Ci sono quindi nel suo ‘curriculum’ varie operazioni speculative, edilizie e finanziarie, come nel caso delle Porte di Catania, del progetto Stella Polare o Xirumi (villaggio degli americani), dove al posto degli aranceti dovevano sorgere casette a schiera unifamiliari, con verde privato, parcheggi, scuole, campi sportivi e negozi, del Pua (Piano urbanistico attuativo) che prevede una colata di cemento alla Plaia, con tanto di palazzo dei congressi, acquario, sale cinematografiche, parco dei divertimenti.

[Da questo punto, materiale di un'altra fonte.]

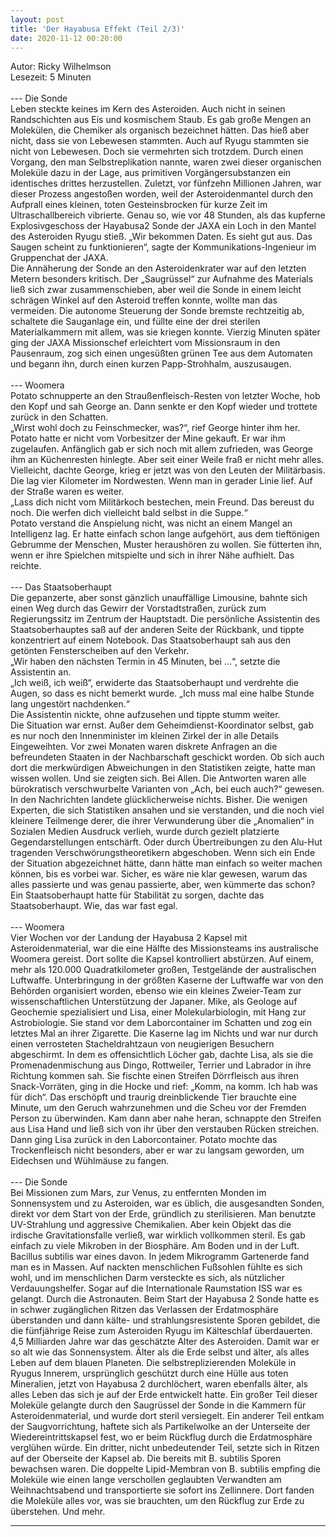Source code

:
 ```yaml
---
layout: post
title: 'Der Hayabusa Effekt (Teil 2/3)'
date: 2020-11-12 00:20:00
---
```

Autor: Ricky Wilhelmson<br>
Lesezeit: 5 Minuten
<br><br>
--- Die Sonde<br>
Leben steckte keines im Kern des Asteroiden. Auch nicht in seinen Randschichten aus Eis und kosmischem Staub. Es gab große Mengen an Molekülen, die Chemiker als organisch bezeichnet hätten. Das hieß aber nicht, dass sie von Lebewesen stammten. Auch auf Ryugu stammten sie nicht von Lebewesen. Doch sie vermehrten sich trotzdem. Durch einen Vorgang, den man Selbstreplikation nannte, waren zwei dieser organischen Moleküle dazu in der Lage, aus primitiven Vorgängersubstanzen ein identisches drittes herzustellen. Zuletzt, vor fünfzehn Millionen Jahren, war dieser Prozess angestoßen worden, weil der Asteroidenmantel durch den Aufprall eines kleinen, toten Gesteinsbrocken für kurze Zeit im Ultraschallbereich vibrierte. Genau so, wie vor 48 Stunden, als das kupferne Explosivgeschoss der Hayabusa2 Sonde der JAXA ein Loch in den Mantel des Asteroiden Ryugu stieß.
„Wir bekommen Daten. Es sieht gut aus. Das Saugen scheint zu funktionieren“, sagte der Kommunikations-Ingenieur im Gruppenchat der JAXA.<br>
Die Annäherung der Sonde an den Asteroidenkrater war auf den letzten Metern besonders kritisch. Der „Saugrüssel“ zur Aufnahme des Materials  ließ sich zwar zusammenschieben, aber weil die Sonde in einem leicht schrägen Winkel auf den Asteroid treffen konnte, wollte man das vermeiden. Die autonome Steuerung der Sonde bremste rechtzeitig ab, schaltete die Sauganlage ein, und füllte eine der drei sterilen Materialkammern mit allem, was sie kriegen konnte. Vierzig Minuten später ging der JAXA Missionschef erleichtert vom Missionsraum in den Pausenraum, zog sich einen ungesüßten grünen Tee aus dem Automaten und begann ihn, durch einen kurzen Papp-Strohhalm, auszusaugen.
<br><br>
--- Woomera<br>
Potato schnupperte an den Straußenfleisch-Resten von letzter Woche, hob den Kopf und sah George an. Dann senkte er den Kopf wieder und trottete zurück in den Schatten. <br>
„Wirst wohl doch zu Feinschmecker, was?“, rief George hinter ihm her. Potato hatte er nicht vom Vorbesitzer der Mine gekauft. Er war ihm zugelaufen. Anfänglich gab er sich noch mit allem zufrieden, was George ihm an Küchenresten hinlegte. Aber seit einer Weile fraß er nicht mehr alles. Vielleicht, dachte George, krieg er jetzt was von den Leuten der Militärbasis. Die lag vier Kilometer im Nordwesten. Wenn man in gerader Linie lief. Auf der Straße waren es weiter.<br>
„Lass dich nicht vom Militärkoch bestechen, mein Freund. Das bereust du noch. Die werfen dich vielleicht bald selbst in die Suppe.“<br>
Potato verstand die Anspielung nicht, was nicht an einem Mangel an Intelligenz lag. Er hatte einfach schon lange aufgehört, aus dem tieftönigen Gebrumme der Menschen, Muster heraushören zu wollen. Sie fütterten ihn, wenn er ihre Spielchen mitspielte und sich in ihrer Nähe aufhielt. Das reichte.
<br><br>
--- Das Staatsoberhaupt<br>
Die gepanzerte, aber sonst gänzlich unauffällige Limousine, bahnte sich einen Weg durch das Gewirr der Vorstadtstraßen, zurück zum Regierungssitz im Zentrum der Hauptstadt. Die persönliche Assistentin des Staatsoberhauptes saß auf der anderen Seite der Rückbank, und tippte konzentriert auf einem Notebook. Das Staatsoberhaupt sah aus den getönten Fensterscheiben auf den Verkehr. <br>
„Wir haben den nächsten Termin in 45 Minuten, bei ...“, setzte die Assistentin an.<br>
„Ich weiß, ich weiß“, erwiderte das Staatsoberhaupt und verdrehte die Augen, so dass es nicht bemerkt wurde. „Ich muss mal eine halbe Stunde lang ungestört nachdenken.“<br>
Die Assistentin nickte, ohne aufzusehen und tippte stumm weiter.<br>
Die Situation war ernst. Außer dem Geheimdienst-Koordinator selbst, gab es nur noch den Innenminister im kleinen Zirkel der in alle Details Eingeweihten. Vor zwei Monaten waren diskrete Anfragen an die befreundeten Staaten in der Nachbarschaft geschickt worden. Ob sich auch dort die merkwürdigen Abweichungen in den Statistiken zeigte, hatte man wissen wollen. Und sie zeigten sich. Bei Allen. Die Antworten waren alle bürokratisch verschwurbelte Varianten von „Ach, bei euch auch?“ gewesen. In den Nachrichten landete glücklicherweise nichts. Bisher. Die wenigen Experten, die sich Statistiken ansahen und sie verstanden, und die noch viel kleinere Teilmenge derer, die ihrer Verwunderung über die „Anomalien“ in Sozialen Medien Ausdruck verlieh, wurde durch gezielt platzierte Gegendarstellungen entschärft. Oder durch Übertreibungen zu den Alu-Hut tragenden Verschwörungstheoretikern abgeschoben. Wenn sich ein Ende der Situation abgezeichnet hätte, dann hätte man einfach so weiter machen können, bis es vorbei war. Sicher, es wäre nie klar gewesen, warum das alles passierte und was genau passierte, aber, wen kümmerte das schon? Ein Staatsoberhaupt hatte für Stabilität zu sorgen, dachte das Staatsoberhaupt. Wie, das war fast egal.
<br><br>
--- Woomera<br>
Vier Wochen vor der Landung der Hayabusa 2 Kapsel mit Asteroidenmaterial, war die eine Hälfte des Missionsteams ins australische Woomera gereist. Dort sollte die Kapsel kontrolliert abstürzen. Auf einem, mehr als 120.000 Quadratkilometer großen, Testgelände der australischen Luftwaffe. Unterbringung in der größten Kaserne der Luftwaffe war von den Behörden organisiert worden, ebenso wie ein kleines Zweier-Team zur wissenschaftlichen Unterstützung der Japaner. Mike, als Geologe auf Geochemie spezialisiert und Lisa, einer Molekularbiologin, mit Hang zur Astrobiologie. Sie stand vor dem Laborcontainer im Schatten und zog ein letztes Mal an ihrer Zigarette. Die Kaserne lag im Nichts und war nur durch einen verrosteten Stacheldrahtzaun von neugierigen Besuchern abgeschirmt. In dem es offensichtlich Löcher gab, dachte Lisa, als sie die Promenadenmischung aus Dingo, Rottweiler, Terrier und Labrador in ihre Richtung kommen sah. Sie fischte einen Streifen Dörrfleisch aus ihren Snack-Vorräten, ging in die Hocke und rief: „Komm, na komm. Ich hab was für dich“. Das erschöpft und traurig dreinblickende Tier brauchte eine Minute, um den Geruch wahrzunehmen und die Scheu vor der Fremden Person zu überwinden. Kam dann aber nahe heran, schnappte den Streifen aus Lisa Hand und ließ sich von ihr über den verstauben Rücken streichen. Dann ging Lisa zurück in den Laborcontainer. Potato mochte das Trockenfleisch nicht besonders, aber er war zu langsam geworden, um Eidechsen und Wühlmäuse zu fangen.
<br><br>
--- Die Sonde<br>
Bei Missionen zum Mars, zur Venus, zu entfernten Monden im Sonnensystem und zu Asteroiden, war es üblich, die ausgesandten Sonden, direkt vor dem Start von der Erde, gründlich zu sterilisieren. Man benutzte UV-Strahlung und aggressive Chemikalien. Aber kein Objekt das die irdische Gravitationsfalle verließ, war wirklich vollkommen steril. Es gab einfach zu viele Mikroben in der Biosphäre. Am Boden und in der Luft. Bacillus subtilis war eines davon. In jedem Mikrogramm Gartenerde fand man es in Massen. Auf nackten menschlichen Fußsohlen fühlte es sich wohl, und im menschlichen Darm versteckte es sich, als nützlicher Verdauungshelfer. Sogar auf die Internationale Raumstation ISS war es gelangt. Durch die Astronauten. Beim Start der Hayabusa 2 Sonde hatte es in schwer zugänglichen Ritzen das Verlassen der Erdatmosphäre überstanden und dann kälte- und strahlungsresistente Sporen gebildet, die die fünfjährige Reise zum Asteroiden Ryugu im Kälteschlaf überdauerten. 4,5 Milliarden Jahre war das geschätzte Alter des Asteroiden. Damit war er so alt wie das Sonnensystem. Älter als die Erde selbst und älter, als alles Leben auf dem blauen Planeten. Die selbstreplizierenden Moleküle in Ryugus Innerem, ursprünglich geschützt durch eine Hülle aus toten Mineralien, jetzt von Hayabusa 2 durchlöchert, waren ebenfalls älter, als alles Leben das sich je auf der Erde entwickelt hatte. Ein großer Teil dieser Moleküle gelangte durch den Saugrüssel der Sonde in die Kammern für Asteroidenmaterial, und wurde dort steril versiegelt. Ein anderer Teil entkam der Saugvorrichtung, haftete sich als Partikelwolke an der Unterseite der Wiedereintrittskapsel fest, wo er beim Rückflug durch die Erdatmosphäre verglühen würde. Ein dritter, nicht unbedeutender Teil, setzte sich in Ritzen auf der Oberseite der Kapsel ab. Die bereits mit B. subtilis Sporen bewachsen waren. Die doppelte Lipid-Membran von B. subtilis empfing die Moleküle wie einen lange verschollen geglaubten Verwandten am Weihnachtsabend und transportierte sie sofort ins Zellinnere. Dort fanden die Moleküle alles vor, was sie brauchten, um den Rückflug zur Erde zu überstehen. Und mehr.<br>

-----
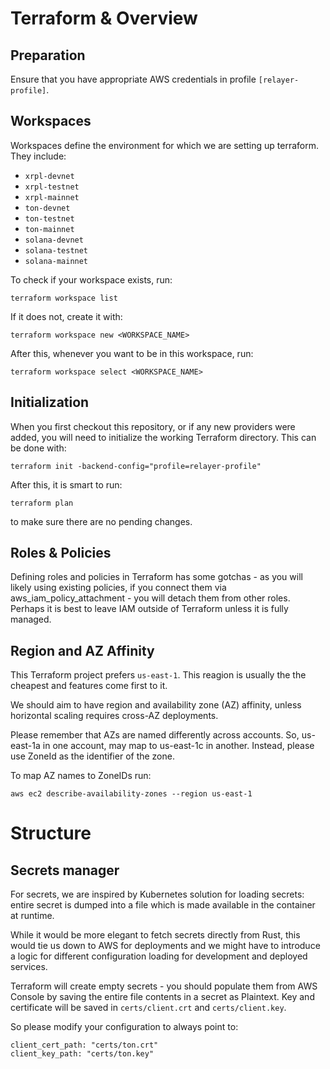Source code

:# Terraform & Overview

## Preparation

Ensure that you have appropriate AWS credentials in profile `[relayer-profile]`.

## Workspaces

Workspaces define the environment for which we are setting up terraform. They include:

- `xrpl-devnet`
- `xrpl-testnet`
- `xrpl-mainnet`
- `ton-devnet`
- `ton-testnet`
- `ton-mainnet`
- `solana-devnet`
- `solana-testnet`
- `solana-mainnet`

To check if your workspace exists, run:

```terraform workspace list```

If it does not, create it with:

```terraform workspace new <WORKSPACE_NAME>```

After this, whenever you want to be in this workspace, run:

```terraform workspace select <WORKSPACE_NAME>```

## Initialization

When you first checkout this repository, or if any new providers were added, you will need to initialize the working
Terraform directory. This can be done with:

```
terraform init -backend-config="profile=relayer-profile"
```

After this, it is smart to run:

```terraform plan```

to make sure there are no pending changes.

## Roles & Policies

Defining roles and policies in Terraform has some gotchas - as you will likely using existing policies, if you connect
them
via aws_iam_policy_attachment - you will detach them from other roles. Perhaps it is best to leave IAM outside of
Terraform unless it is fully managed.

## Region and AZ Affinity

This Terraform project prefers `us-east-1`. This reagion is usually the the cheapest and features come first to it.

We should aim to have region and availability zone (AZ) affinity, unless horizontal scaling requires cross-AZ
deployments.

Please remember that AZs are named differently across accounts. So, us-east-1a in one account, may map to us-east-1c in
another. Instead, please use ZoneId as the identifier of the zone.

To map AZ names to ZoneIDs run:

```
aws ec2 describe-availability-zones --region us-east-1
```

# Structure

## Secrets manager

For secrets, we are inspired by Kubernetes solution for loading secrets: entire secret is dumped into a file which is
made available in the container at runtime.

While it would be more elegant to fetch secrets directly from Rust, this would tie us down to AWS for deployments and we
might have to introduce a logic for different configuration loading for development and deployed services.

Terraform will create empty secrets - you should populate them from AWS Console by saving the entire file contents in a
secret as Plaintext. Key and certificate will be saved in
`certs/client.crt` and `certs/client.key`.

So please modify your configuration to always point to:

```
client_cert_path: "certs/ton.crt"
client_key_path: "certs/ton.key"
```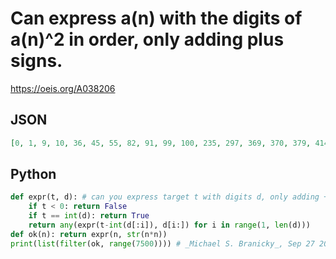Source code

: # Can express a\(n\) with the digits of a\(n\)^2 in order, only adding plus signs\.
https://oeis.org/A038206
## JSON
```JSON
[0, 1, 9, 10, 36, 45, 55, 82, 91, 99, 100, 235, 297, 369, 370, 379, 414, 657, 675, 703, 756, 792, 909, 918, 945, 964, 990, 991, 999, 1000, 1296, 1702, 1782, 2223, 2728, 3366, 3646, 3682, 4132, 4879, 4906, 4950, 5050, 5149, 5292, 6832, 7191, 7272, 7389]
```
## Python
```Python
def expr(t, d): # can you express target t with digits d, only adding +'s
    if t < 0: return False
    if t == int(d): return True
    return any(expr(t-int(d[:i]), d[i:]) for i in range(1, len(d)))
def ok(n): return expr(n, str(n*n))
print(list(filter(ok, range(7500)))) # _Michael S. Branicky_, Sep 27 2021
```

E poi il parco commerciale Sicily Outlet Village di Dittaino, in provincia di Enna. Oltre a essere proprietario dei terreni, Ciancio era socio della Dittaino Development che avrebbe affidato parte dei lavori a Basilotta e Incarbone, entrambi vicini a Cosa nostra. Basilotta, ormai defunto, considerato il “re del movimento terra”, Incarbone definito dai pm dell’operazione Iblis “altro imprenditore a disposizione dell’associazione mafiosa”.
Su Ciancio pesano anche le sentenze relative alla vicenda dell’Ospedale Garibaldi, da cui emerge un interesse dell’imprenditore affinché l’aggiudicazione della gara per la costruzione dell’ospedale avvenisse a favore di un’azienda collegata all’associazione mafiosa.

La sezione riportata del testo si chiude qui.